Spagyric (n.) : an alchemist; esp. one who deals with the production of herbal medicines using alchemical procedures.  There were dozens of other kewl new words.  There are even a couple websites devoted solely to the big words in Foucault’s Pendulum.

    The gods of the underworld were protecting us.  At that very moment Lorenza Pellegrini came in, more solar than ever, making Belbo brighten.  She saw the fliers and was curious.
    When she heard about the project of the firm next door, she said, “Terrific!  I have this fantastic friend, an ex-Tupamaro from Uruguay, who works for a magazine called Picatrix.  He’s always taking me to séances.
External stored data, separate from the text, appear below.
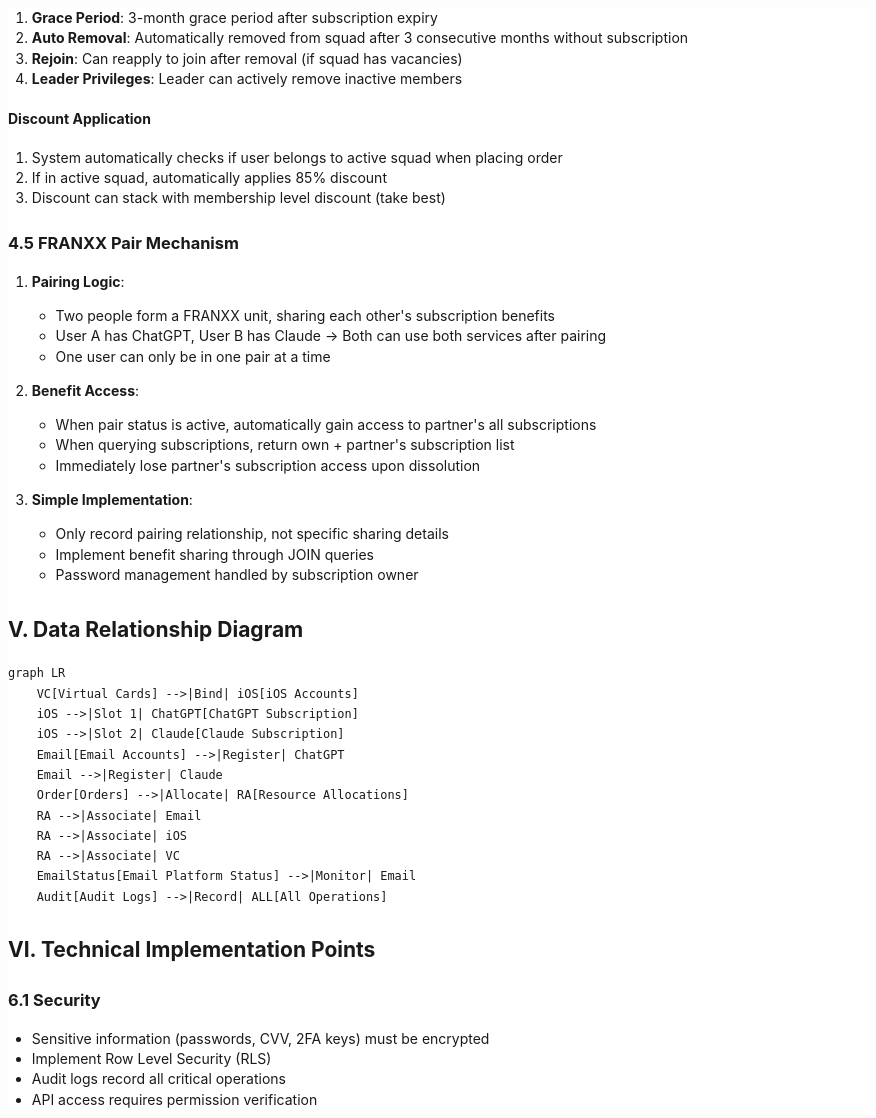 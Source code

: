 1. **Grace Period**: 3-month grace period after subscription expiry
2. **Auto Removal**: Automatically removed from squad after 3 consecutive months without subscription
3. **Rejoin**: Can reapply to join after removal (if squad has vacancies)
4. **Leader Privileges**: Leader can actively remove inactive members

#### Discount Application

1. System automatically checks if user belongs to active squad when placing order
2. If in active squad, automatically applies 85% discount
3. Discount can stack with membership level discount (take best)

### 4.5 FRANXX Pair Mechanism

1. **Pairing Logic**:
   - Two people form a FRANXX unit, sharing each other's subscription benefits
   - User A has ChatGPT, User B has Claude → Both can use both services after pairing
   - One user can only be in one pair at a time

2. **Benefit Access**:
   - When pair status is active, automatically gain access to partner's all subscriptions
   - When querying subscriptions, return own + partner's subscription list
   - Immediately lose partner's subscription access upon dissolution

3. **Simple Implementation**:
   - Only record pairing relationship, not specific sharing details
   - Implement benefit sharing through JOIN queries
   - Password management handled by subscription owner

## V. Data Relationship Diagram

```mermaid
graph LR
    VC[Virtual Cards] -->|Bind| iOS[iOS Accounts]
    iOS -->|Slot 1| ChatGPT[ChatGPT Subscription]
    iOS -->|Slot 2| Claude[Claude Subscription]
    Email[Email Accounts] -->|Register| ChatGPT
    Email -->|Register| Claude
    Order[Orders] -->|Allocate| RA[Resource Allocations]
    RA -->|Associate| Email
    RA -->|Associate| iOS
    RA -->|Associate| VC
    EmailStatus[Email Platform Status] -->|Monitor| Email
    Audit[Audit Logs] -->|Record| ALL[All Operations]
```

## VI. Technical Implementation Points

### 6.1 Security

- Sensitive information (passwords, CVV, 2FA keys) must be encrypted
- Implement Row Level Security (RLS)
- Audit logs record all critical operations
- API access requires permission verification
There, I met a fantastic ectoplasm; he asks for me now every time he materializes!”  (pg. 223)

    Ma gavte la nata.”
    Lorenza, still showing her pleasure at the invitation, asked Belbo what that meant.
    “It’s Turin dialect.  It means, literally, ‘Be so kind as to remove the cork.’  A pompous, self-important, overweening individual is thought to hold himself the way he does because of a cork stuck in his sphincter ani, which prevents his vaporific dignity from being dispersed.  The removal of the cork causes the individual to deflate, a process usually accompanied by a shrill whistle and the reduction of the outer envelope to a poor fleshless phantom of the former self.”
    “I didn’t know you could be so vulgar.”
    “Now you know.”  (pg. 418)

 “You three have been faking.  Beware of faking: people will believe you.”  (pg. 444)
    I read about one highbrow novel a year, so Foucault’s Pendulum meets my quota for 2013.  In 2012, it was Dostoevsky’s The Idiot (reviewed here); in 2011 it was Infinite Jest (reviewed here).

    They are all somewhat similar - the action is sparse; the emphasis is on the characters, the drama, and the philosophical musings.  They are slow reads, not something you want to try a skim through the night before a book report is due.

    But they are eminently worthwhile, primarily because they are so freaking well-written.  Highbrow literature may not keep you on the edge of your seat, but it will feed your literary soul.

     8 Stars.  I have Umberto Eco’s The Name Of The Rose sitting on my TBR shelf, but don’t be surprised if it becomes my 2014 highbrow book.